Exercise details -
Each record must be printed exactly as given.

Source data -
——
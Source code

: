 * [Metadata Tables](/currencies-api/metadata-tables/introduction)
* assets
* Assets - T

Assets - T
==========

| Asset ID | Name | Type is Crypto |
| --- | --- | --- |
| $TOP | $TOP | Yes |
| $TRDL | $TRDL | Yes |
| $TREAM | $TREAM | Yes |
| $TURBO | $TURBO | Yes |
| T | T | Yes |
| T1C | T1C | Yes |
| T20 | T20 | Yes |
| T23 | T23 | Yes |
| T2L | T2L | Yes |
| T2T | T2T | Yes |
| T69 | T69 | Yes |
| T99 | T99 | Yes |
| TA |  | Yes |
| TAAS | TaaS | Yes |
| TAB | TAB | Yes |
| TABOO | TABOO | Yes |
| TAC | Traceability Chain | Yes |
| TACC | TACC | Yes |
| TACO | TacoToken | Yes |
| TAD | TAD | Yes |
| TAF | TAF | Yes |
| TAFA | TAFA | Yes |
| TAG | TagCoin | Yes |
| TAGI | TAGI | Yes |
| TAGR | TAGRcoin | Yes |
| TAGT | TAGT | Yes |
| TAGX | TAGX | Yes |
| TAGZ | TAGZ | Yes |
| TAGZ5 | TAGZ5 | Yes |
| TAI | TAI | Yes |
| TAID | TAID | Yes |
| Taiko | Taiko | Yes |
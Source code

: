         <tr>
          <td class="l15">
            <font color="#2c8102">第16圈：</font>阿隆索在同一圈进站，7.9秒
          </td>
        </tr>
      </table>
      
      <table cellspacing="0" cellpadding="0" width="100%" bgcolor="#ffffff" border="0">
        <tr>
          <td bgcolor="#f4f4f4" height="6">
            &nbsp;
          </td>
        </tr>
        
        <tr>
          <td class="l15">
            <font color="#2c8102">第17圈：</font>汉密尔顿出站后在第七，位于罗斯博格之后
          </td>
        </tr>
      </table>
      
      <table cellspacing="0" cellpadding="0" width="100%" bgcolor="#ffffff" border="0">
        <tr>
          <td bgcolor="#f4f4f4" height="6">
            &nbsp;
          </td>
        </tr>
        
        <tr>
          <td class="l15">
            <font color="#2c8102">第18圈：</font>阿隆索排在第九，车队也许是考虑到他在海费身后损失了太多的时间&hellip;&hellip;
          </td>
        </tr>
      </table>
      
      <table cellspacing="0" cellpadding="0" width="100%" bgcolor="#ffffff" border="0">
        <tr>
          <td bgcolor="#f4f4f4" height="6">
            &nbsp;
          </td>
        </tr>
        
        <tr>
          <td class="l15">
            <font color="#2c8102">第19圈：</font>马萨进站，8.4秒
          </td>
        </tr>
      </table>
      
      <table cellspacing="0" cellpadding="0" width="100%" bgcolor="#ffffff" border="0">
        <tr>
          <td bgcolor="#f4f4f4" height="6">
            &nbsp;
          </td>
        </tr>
——
Answer below -
Source code

: * [Metadata Tables](/currencies-api/metadata-tables/introduction)
* assets
* Assets - T

Assets - T
==========

| Asset ID | Name | Type is Crypto |
| --- | --- | --- |
| $TOP | $TOP | Yes |
| $TRDL | $TRDL | Yes |
| $TREAM | $TREAM | Yes |
| $TURBO | $TURBO | Yes |
| T | T | Yes |
| T1C | T1C | Yes |
| T20 | T20 | Yes |
| T23 | T23 | Yes |
| T2L | T2L | Yes |
| T2T | T2T | Yes |
| T69 | T69 | Yes |
| T99 | T99 | Yes |
| TA |  | Yes |
| TAAS | TaaS | Yes |
| TAB | TAB | Yes |
| TABOO | TABOO | Yes |
| TAC | Traceability Chain | Yes |
| TACC | TACC | Yes |
| TACO | TacoToken | Yes |
| TAD | TAD | Yes |
| TAF | TAF | Yes |
| TAFA | TAFA | Yes |
| TAG | TagCoin | Yes |
| TAGI | TAGI | Yes |
| TAGR | TAGRcoin | Yes |
| TAGT | TAGT | Yes |
| TAGX | TAGX | Yes |
| TAGZ | TAGZ | Yes |
| TAGZ5 | TAGZ5 | Yes |
| TAI | TAI | Yes |
| TAID | TAID | Yes |
| Taiko | Taiko | Yes |
Source code

:         <tr>
          <td class="l15">
            <font color="#2c8102">第16圈：</font>阿隆索在同一圈进站，7.9秒
          </td>
        </tr>
      </table>
      
      <table cellspacing="0" cellpadding="0" width="100%" bgcolor="#ffffff" border="0">
        <tr>
          <td bgcolor="#f4f4f4" height="6">
            &nbsp;
          </td>
        </tr>
        
        <tr>
          <td class="l15">
            <font color="#2c8102">第17圈：</font>汉密尔顿出站后在第七，位于罗斯博格之后
          </td>
        </tr>
      </table>
      
      <table cellspacing="0" cellpadding="0" width="100%" bgcolor="#ffffff" border="0">
        <tr>
          <td bgcolor="#f4f4f4" height="6">
            &nbsp;
          </td>
        </tr>
        
        <tr>
          <td class="l15">
            <font color="#2c8102">第18圈：</font>阿隆索排在第九，车队也许是考虑到他在海费身后损失了太多的时间&hellip;&hellip;
          </td>
        </tr>
      </table>
      
      <table cellspacing="0" cellpadding="0" width="100%" bgcolor="#ffffff" border="0">
        <tr>
          <td bgcolor="#f4f4f4" height="6">
            &nbsp;
          </td>
        </tr>
        
        <tr>
          <td class="l15">
            <font color="#2c8102">第19圈：</font>马萨进站，8.4秒
          </td>
        </tr>
      </table>
      
      <table cellspacing="0" cellpadding="0" width="100%" bgcolor="#ffffff" border="0">
        <tr>
          <td bgcolor="#f4f4f4" height="6">
            &nbsp;
          </td>
        </tr>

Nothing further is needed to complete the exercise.